2. **Rebuild-and-replace, no mutation.** `build(corpus) -> Handle`
returns a fresh blob. The caller persists the handle wherever
it belongs (branch metadata, commit metadata, a plain trible).
Old index blobs stop being referenced on rebuild; squash
reclaims them eventually.
3. **Zero-copy views via jerky.** The blob is a self-contained
byte buffer; a `try_from_blob` produces a view that holds an
`anybytes::Bytes` backing and answers queries without copying.
4. **Unordered-query shape.** Both indexes expose their query
primitive as a triblespace constraint, and both follow the
same rule: doc/handle is the only bound variable, score is
a fixed parameter (no quantisation bookkeeping in the
engine path).
`bm25.matches(?doc, &terms, score_floor: f32)` — multi-
term BM25 filter. Binds `doc` to documents whose summed
BM25 across `terms` is `>= score_floor`. Recompute exact
scores via `idx.score(&doc, &terms)` for ranking.

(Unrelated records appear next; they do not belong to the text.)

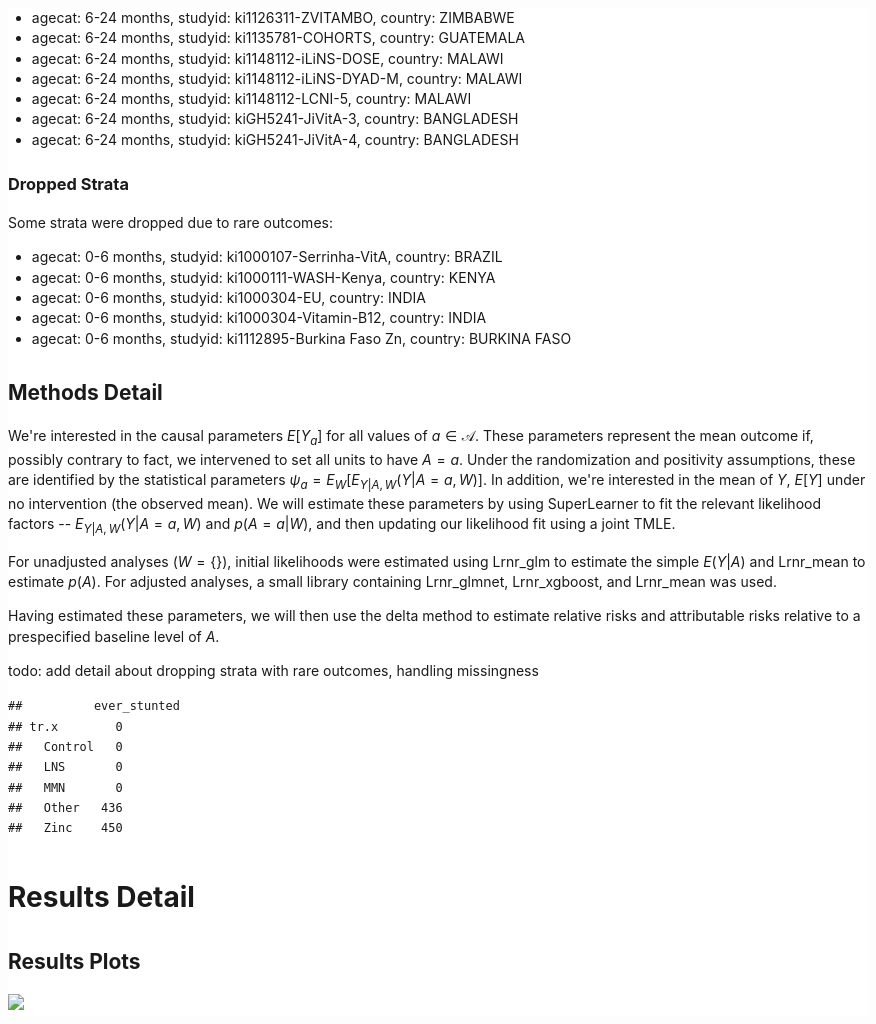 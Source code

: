 * agecat: 6-24 months, studyid: ki1126311-ZVITAMBO, country: ZIMBABWE
* agecat: 6-24 months, studyid: ki1135781-COHORTS, country: GUATEMALA
* agecat: 6-24 months, studyid: ki1148112-iLiNS-DOSE, country: MALAWI
* agecat: 6-24 months, studyid: ki1148112-iLiNS-DYAD-M, country: MALAWI
* agecat: 6-24 months, studyid: ki1148112-LCNI-5, country: MALAWI
* agecat: 6-24 months, studyid: kiGH5241-JiVitA-3, country: BANGLADESH
* agecat: 6-24 months, studyid: kiGH5241-JiVitA-4, country: BANGLADESH

### Dropped Strata

Some strata were dropped due to rare outcomes:

* agecat: 0-6 months, studyid: ki1000107-Serrinha-VitA, country: BRAZIL
* agecat: 0-6 months, studyid: ki1000111-WASH-Kenya, country: KENYA
* agecat: 0-6 months, studyid: ki1000304-EU, country: INDIA
* agecat: 0-6 months, studyid: ki1000304-Vitamin-B12, country: INDIA
* agecat: 0-6 months, studyid: ki1112895-Burkina Faso Zn, country: BURKINA FASO

## Methods Detail

We're interested in the causal parameters $E[Y_a]$ for all values of $a \in \mathcal{A}$. These parameters represent the mean outcome if, possibly contrary to fact, we intervened to set all units to have $A=a$. Under the randomization and positivity assumptions, these are identified by the statistical parameters $\psi_a=E_W[E_{Y|A,W}(Y|A=a,W)]$.  In addition, we're interested in the mean of $Y$, $E[Y]$ under no intervention (the observed mean). We will estimate these parameters by using SuperLearner to fit the relevant likelihood factors -- $E_{Y|A,W}(Y|A=a,W)$ and $p(A=a|W)$, and then updating our likelihood fit using a joint TMLE.

For unadjusted analyses ($W=\{\}$), initial likelihoods were estimated using Lrnr_glm to estimate the simple $E(Y|A)$ and Lrnr_mean to estimate $p(A)$. For adjusted analyses, a small library containing Lrnr_glmnet, Lrnr_xgboost, and Lrnr_mean was used.

Having estimated these parameters, we will then use the delta method to estimate relative risks and attributable risks relative to a prespecified baseline level of $A$.

todo: add detail about dropping strata with rare outcomes, handling missingness



```
##          ever_stunted
## tr.x        0
##   Control   0
##   LNS       0
##   MMN       0
##   Other   436
##   Zinc    450
```




# Results Detail

## Results Plots
![](/tmp/4e466177-41ef-4ba1-9903-41b68867e5e6/REPORT_files/figure-html/plot_tsm-1.png)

`hnsw.similar(?a, ?b, score_floor: f32)` — symmetric
binary relation: `a` and `b` are
`Variable<Handle<Embedding>>`, `score_floor` is a
fixed cosine threshold. At least one of `a` / `b` must be
bound for the engine to walk.
Callers combine with `and!` / `or!` / filters in the normal
query engine; ordering is done in Rust after `.collect()`.
## Term is a `Inline`
BM25 in `triblespace-search` is not text-specific. Callers supply
terms as 32-byte `Inline`s; the library provides a
`hash_tokens(&str) -> Vec<Inline>` helper that Blake3-hashes
tokenized words but never forces it on the schema. Downstream uses:
| `hash(word)` | Classic text search. |
| entity `Id` | "Docs mentioning this person." |
| tag `Id` | Tag-weighted search. |
| `hash(n-gram)` | Phrase search via query rewrite. |
| fragment `Id` | "Docs citing this fragment." |
The BM25 index is therefore a general `(doc: Id, term: Inline, score)`
relation with IDF and length-normalized scoring baked in at build
time.
## `SuccinctBM25Index` — SB25 blob layout
Self-contained blob, zero-copy via `anybytes::Bytes`, bit-packed
via jerky. Schema id: `5A1EF3FFD638B15E3EBEAA1E92660441` (see
`succinct::SuccinctBM25Blob`). The typed `BlobEncoding` handle is
the identity — no magic bytes, no version field in the blob.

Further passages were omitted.